== Supplied information ==

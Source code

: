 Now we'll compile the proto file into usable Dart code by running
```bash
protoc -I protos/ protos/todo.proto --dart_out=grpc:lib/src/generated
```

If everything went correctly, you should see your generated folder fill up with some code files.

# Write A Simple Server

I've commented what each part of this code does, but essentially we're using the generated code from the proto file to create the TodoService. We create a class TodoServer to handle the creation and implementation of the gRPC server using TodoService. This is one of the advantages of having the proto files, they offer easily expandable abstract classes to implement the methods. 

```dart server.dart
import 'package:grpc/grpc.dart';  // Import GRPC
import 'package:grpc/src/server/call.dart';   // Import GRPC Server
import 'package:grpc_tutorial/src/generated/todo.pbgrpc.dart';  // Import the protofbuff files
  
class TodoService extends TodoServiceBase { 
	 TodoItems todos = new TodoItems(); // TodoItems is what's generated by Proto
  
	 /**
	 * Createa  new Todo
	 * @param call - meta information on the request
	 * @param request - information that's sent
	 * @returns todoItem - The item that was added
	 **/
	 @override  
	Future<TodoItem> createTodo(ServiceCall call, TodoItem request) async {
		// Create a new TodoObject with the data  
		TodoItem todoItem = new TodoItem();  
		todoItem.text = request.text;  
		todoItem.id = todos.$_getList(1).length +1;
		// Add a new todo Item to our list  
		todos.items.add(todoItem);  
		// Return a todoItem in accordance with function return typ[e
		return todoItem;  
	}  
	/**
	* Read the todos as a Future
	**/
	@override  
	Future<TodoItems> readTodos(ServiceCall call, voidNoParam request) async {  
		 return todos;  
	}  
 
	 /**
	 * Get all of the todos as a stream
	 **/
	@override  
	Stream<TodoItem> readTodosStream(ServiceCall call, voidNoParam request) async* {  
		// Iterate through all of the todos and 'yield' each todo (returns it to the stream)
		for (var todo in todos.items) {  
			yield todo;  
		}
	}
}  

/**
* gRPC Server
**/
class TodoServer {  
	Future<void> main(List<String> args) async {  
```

===
== Supplied information ==

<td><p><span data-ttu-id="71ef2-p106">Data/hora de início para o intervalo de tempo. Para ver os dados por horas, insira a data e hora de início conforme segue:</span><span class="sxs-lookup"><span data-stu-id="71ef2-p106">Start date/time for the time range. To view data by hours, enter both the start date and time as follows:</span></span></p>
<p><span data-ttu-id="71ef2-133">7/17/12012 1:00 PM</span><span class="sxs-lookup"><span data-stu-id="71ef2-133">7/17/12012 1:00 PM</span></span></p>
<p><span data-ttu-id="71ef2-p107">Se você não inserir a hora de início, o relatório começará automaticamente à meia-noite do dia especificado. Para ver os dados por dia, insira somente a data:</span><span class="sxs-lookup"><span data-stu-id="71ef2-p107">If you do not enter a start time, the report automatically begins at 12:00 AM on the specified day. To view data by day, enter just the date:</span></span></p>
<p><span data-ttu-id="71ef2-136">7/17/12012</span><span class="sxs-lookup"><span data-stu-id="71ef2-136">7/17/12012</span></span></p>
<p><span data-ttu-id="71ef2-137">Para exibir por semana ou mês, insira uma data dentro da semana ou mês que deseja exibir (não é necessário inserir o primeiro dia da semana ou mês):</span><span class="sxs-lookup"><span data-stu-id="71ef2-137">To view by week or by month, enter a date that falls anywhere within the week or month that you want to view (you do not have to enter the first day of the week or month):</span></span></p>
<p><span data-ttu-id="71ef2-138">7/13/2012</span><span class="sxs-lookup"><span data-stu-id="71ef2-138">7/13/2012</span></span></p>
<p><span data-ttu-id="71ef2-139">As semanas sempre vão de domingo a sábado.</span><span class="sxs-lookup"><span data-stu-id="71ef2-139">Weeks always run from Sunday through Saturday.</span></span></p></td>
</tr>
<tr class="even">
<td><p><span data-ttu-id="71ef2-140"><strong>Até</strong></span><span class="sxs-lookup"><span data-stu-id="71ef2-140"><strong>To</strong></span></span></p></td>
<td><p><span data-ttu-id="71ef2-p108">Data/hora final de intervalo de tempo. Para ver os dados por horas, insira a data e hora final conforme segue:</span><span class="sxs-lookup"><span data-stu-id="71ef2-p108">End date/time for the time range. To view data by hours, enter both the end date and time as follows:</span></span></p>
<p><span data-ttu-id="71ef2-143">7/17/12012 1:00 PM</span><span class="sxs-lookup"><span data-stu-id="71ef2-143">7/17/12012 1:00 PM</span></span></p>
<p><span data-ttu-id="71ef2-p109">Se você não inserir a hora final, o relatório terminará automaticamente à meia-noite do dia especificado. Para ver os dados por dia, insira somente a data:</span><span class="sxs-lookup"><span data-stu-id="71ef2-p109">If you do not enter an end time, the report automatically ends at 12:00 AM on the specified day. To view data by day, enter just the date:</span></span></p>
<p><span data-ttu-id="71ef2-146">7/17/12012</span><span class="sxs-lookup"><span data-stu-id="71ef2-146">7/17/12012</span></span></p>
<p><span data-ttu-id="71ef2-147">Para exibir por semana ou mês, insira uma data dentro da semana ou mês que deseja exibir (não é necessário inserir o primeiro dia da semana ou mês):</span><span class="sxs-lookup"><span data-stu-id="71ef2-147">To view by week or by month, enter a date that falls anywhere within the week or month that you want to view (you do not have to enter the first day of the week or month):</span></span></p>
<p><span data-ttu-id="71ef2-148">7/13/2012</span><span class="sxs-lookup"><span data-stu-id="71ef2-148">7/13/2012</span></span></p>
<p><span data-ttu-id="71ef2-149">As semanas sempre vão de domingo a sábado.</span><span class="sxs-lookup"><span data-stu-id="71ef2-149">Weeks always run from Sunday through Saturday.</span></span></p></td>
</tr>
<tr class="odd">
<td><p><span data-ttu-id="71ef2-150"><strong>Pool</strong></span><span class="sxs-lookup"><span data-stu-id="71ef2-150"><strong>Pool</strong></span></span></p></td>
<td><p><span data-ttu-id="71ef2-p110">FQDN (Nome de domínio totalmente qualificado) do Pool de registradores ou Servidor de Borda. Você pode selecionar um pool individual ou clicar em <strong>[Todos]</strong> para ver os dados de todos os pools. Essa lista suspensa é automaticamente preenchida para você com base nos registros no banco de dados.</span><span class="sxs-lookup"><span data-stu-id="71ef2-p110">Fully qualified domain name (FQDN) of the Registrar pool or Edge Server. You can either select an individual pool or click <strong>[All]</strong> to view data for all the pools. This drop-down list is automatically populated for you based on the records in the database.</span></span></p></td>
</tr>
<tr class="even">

===
== Supplied information ==

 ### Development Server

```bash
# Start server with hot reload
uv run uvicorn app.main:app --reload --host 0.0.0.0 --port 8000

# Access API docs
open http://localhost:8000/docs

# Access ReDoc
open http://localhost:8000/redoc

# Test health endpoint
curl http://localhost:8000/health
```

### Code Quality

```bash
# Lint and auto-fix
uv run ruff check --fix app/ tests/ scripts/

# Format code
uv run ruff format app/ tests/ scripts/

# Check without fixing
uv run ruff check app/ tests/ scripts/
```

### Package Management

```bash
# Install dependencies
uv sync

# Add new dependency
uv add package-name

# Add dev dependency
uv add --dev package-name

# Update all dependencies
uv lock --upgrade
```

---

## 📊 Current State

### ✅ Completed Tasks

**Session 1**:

===

> **Prompt**
Show the lines from the data above that contain the string "name".

> **Response to the exercise**
<td><p><span data-ttu-id="71ef2-p110">FQDN (Nome de domínio totalmente qualificado) do Pool de registradores ou Servidor de Borda. Você pode selecionar um pool individual ou clicar em <strong>[Todos]</strong> para ver os dados de todos os pools. Essa lista suspensa é automaticamente preenchida para você com base nos registros no banco de dados.</span><span class="sxs-lookup"><span data-stu-id="71ef2-p110">Fully qualified domain name (FQDN) of the Registrar pool or Edge Server. You can either select an individual pool or click <strong>[All]</strong> to view data for all the pools. This drop-down list is automatically populated for you based on the records in the database.</span></span></p></td>
uv add package-name
uv add --dev package-name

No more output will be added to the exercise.